A framework for testing and training robot vision systems, as part of a robot vision experiment. Handles logic around importing datasets, intializing and calling different robot vision systems, feeding them images, collecting the output, and then evaluating the system output. This is a work in progress, so it will be hard to use without reading the code.
Handles monocular, stereo and RGB-D systems, only running the systems with datasets that have the appropriate data.
Implements a task management system, to manage which tasks have been completed, and to interface with external job managers and batch systems (such as exist on High-Performance computing servers). Experiment data and state is stored in a MongoDB database. Several separate nodes can run the code from the same MongoDB database, to distribute computation.
This module defines core types and automates the evaluation process, but actually conducting experiments requires explicit creation of systems, datasets, and benchmarks under test; as well as intermediate types for storing their output. This is made easier through extension modules such as arvet_slam
To define an experiment, override arvet.batch_analysis.experiment.Experiment, in particular the do_imports, schedule_tasks, and plot_results methods.
- do_imports method should import and store references to whatever image datasets
- schedule_tasks indicates which systems should be run with which image datasets, and how each result should be assessed
- plot results visualizes the performance output
Lastly, create and store an instance of the experiment in add_initial_entities.py.

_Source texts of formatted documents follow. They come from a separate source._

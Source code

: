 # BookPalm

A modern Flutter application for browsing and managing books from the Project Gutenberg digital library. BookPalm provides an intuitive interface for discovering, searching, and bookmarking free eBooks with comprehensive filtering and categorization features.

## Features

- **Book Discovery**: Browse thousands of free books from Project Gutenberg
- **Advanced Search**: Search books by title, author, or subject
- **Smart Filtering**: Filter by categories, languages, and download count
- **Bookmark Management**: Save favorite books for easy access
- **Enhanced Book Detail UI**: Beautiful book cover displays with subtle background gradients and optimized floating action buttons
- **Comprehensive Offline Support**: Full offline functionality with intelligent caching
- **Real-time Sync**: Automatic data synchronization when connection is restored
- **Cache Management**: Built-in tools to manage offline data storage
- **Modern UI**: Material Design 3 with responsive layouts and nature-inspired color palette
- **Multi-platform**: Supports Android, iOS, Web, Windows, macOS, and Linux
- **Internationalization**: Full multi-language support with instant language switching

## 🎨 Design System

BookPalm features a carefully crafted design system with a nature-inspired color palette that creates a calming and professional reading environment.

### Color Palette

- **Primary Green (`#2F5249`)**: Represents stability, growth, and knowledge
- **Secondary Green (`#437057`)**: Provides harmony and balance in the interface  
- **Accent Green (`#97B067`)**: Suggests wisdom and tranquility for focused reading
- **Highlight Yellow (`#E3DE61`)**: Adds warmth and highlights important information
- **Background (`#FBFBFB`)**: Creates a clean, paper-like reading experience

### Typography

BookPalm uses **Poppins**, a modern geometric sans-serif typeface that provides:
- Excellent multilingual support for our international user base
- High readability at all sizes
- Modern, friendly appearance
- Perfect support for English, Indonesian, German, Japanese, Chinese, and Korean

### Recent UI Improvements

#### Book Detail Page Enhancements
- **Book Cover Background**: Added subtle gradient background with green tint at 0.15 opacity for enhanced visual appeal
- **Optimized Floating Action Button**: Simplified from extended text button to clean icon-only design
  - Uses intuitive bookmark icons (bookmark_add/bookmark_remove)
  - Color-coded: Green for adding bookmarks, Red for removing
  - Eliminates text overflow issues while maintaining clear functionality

Run add_initial_entities.py to create the experiments. Then, run scheduler.py repeatedly to incrementally schedule systems to be run with image sources
Configuration information is stored in config.yml, allowing you to specify how to connect and structure data in the MongoDB database, which types of tasks to run on this node, what kind of job system should be used to run the jobs (see arvet.batch_analysis.job_systems), and the log output.
- The key abstractions are in the core module, with implementations of the base types in the benchmarks, dataset, simulation, systems, and trials modules.

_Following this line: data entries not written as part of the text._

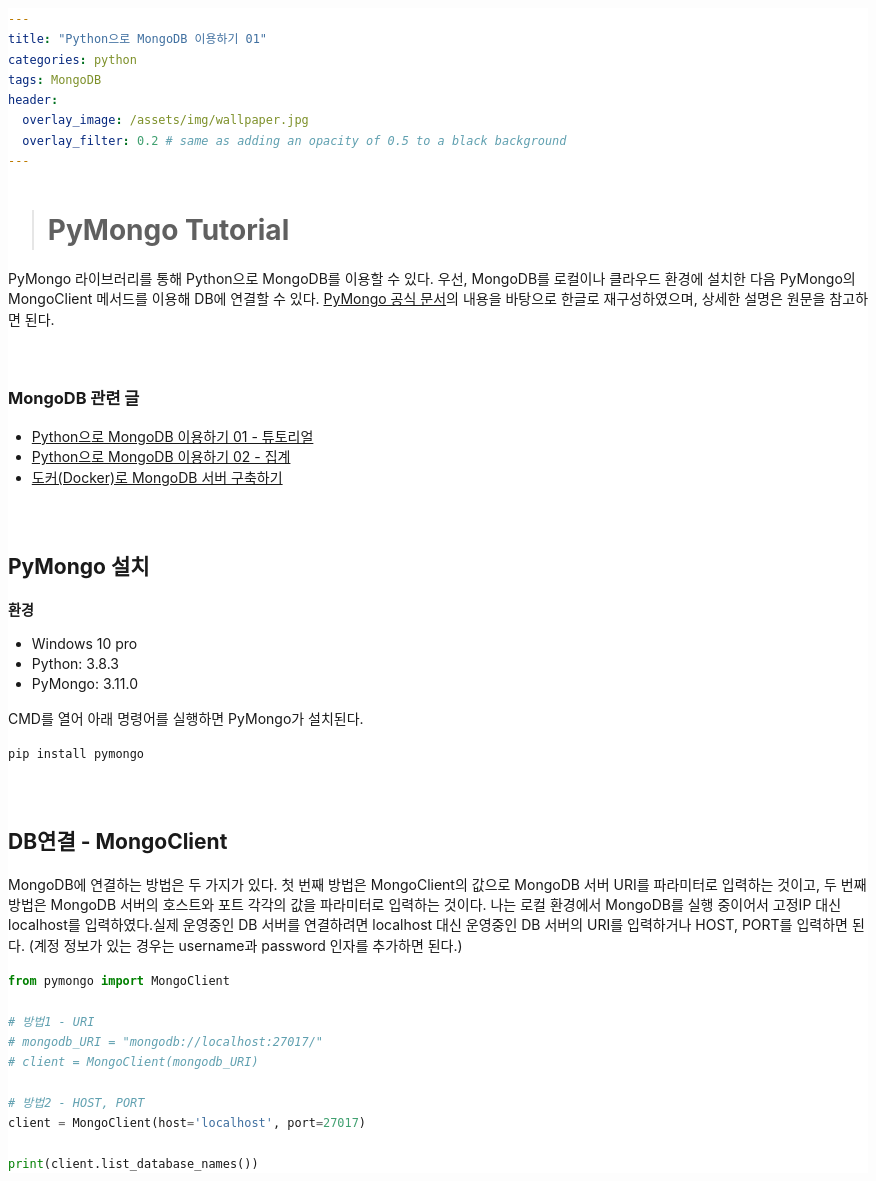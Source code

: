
 ```yaml
---
title: "Python으로 MongoDB 이용하기 01"
categories: python
tags: MongoDB
header:
  overlay_image: /assets/img/wallpaper.jpg
  overlay_filter: 0.2 # same as adding an opacity of 0.5 to a black background
---
```


> # PyMongo Tutorial

PyMongo 라이브러리를 통해 Python으로 MongoDB를 이용할 수 있다. 우선, MongoDB를 로컬이나 클라우드 환경에 설치한 다음 PyMongo의 MongoClient 메서드를 이용해 DB에 연결할 수 있다. [PyMongo 공식 문서](https://pymongo.readthedocs.io/en/stable/tutorial.html)의 내용을 바탕으로 한글로 재구성하였으며, 상세한 설명은 원문을 참고하면 된다.

<br>

### MongoDB 관련 글

- [Python으로 MongoDB 이용하기 01 - 튜토리얼](https://wooiljeong.github.io/python/mongodb-01/)
- [Python으로 MongoDB 이용하기 02 - 집계](https://wooiljeong.github.io/python/mongodb-02/)
- [도커(Docker)로 MongoDB 서버 구축하기](https://wooiljeong.github.io/server/docker-mongo/)

<br>

## PyMongo 설치

**환경**  
- Windows 10 pro
- Python: 3.8.3
- PyMongo: 3.11.0

CMD를 열어 아래 명령어를 실행하면 PyMongo가 설치된다.

```bash
pip install pymongo
```

<br>

## DB연결 - MongoClient

MongoDB에 연결하는 방법은 두 가지가 있다. 첫 번째 방법은 MongoClient의 값으로 MongoDB 서버 URI를 파라미터로 입력하는 것이고, 두 번째 방법은 MongoDB 서버의 호스트와 포트 각각의 값을 파라미터로 입력하는 것이다. 나는 로컬 환경에서 MongoDB를 실행 중이어서 고정IP 대신 localhost를 입력하였다.실제 운영중인 DB 서버를 연결하려면 localhost 대신 운영중인 DB 서버의 URI를 입력하거나 HOST, PORT를 입력하면 된다. (계정 정보가 있는 경우는 username과 password 인자를 추가하면 된다.)


```python
from pymongo import MongoClient

# 방법1 - URI
# mongodb_URI = "mongodb://localhost:27017/"
# client = MongoClient(mongodb_URI)

# 방법2 - HOST, PORT
client = MongoClient(host='localhost', port=27017)

print(client.list_database_names())
```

- the arvet.batch_analysis module contains code to perform analysis based on these abstractions, including defining experiments, the task management system, and the different job systems.
- The database module contains util code for connecting to the MongoDB database, and saving and loading objects from it.
- The metadata module contains management structures for image metadata, including camera intrinsics, object labels, camera pose, and many other properties. See metadata.image_metadata for the full implementation.
Data and state is stored in a MongoDB database, which can be configured in config.yml.
Except where otherwise noted in the relevant file, this code is licensed under the BSD 2-Clause licence, see LICENSE.
The code is in python 3, tested with both 3.4 and 3.5. Does not support python 2. The core structure depends on the following python libraries, which will be installed automatically by pip:
- pymongo
- numpy
- transforms3d
- mongomock
- xxhash
- PyYAML
- pillow
- unrealcv
Additionally, some of the possible image augmentations (arvet.image_collections.image_augmentations.opencv_augmentations), and certain visualizations (arvet.visualize_dataset and arvet.verify_bounding_boxes_manually require OpenCV. They should not occur as part of normal operation, but will produce ImportErrors if OpenCV is unavailable.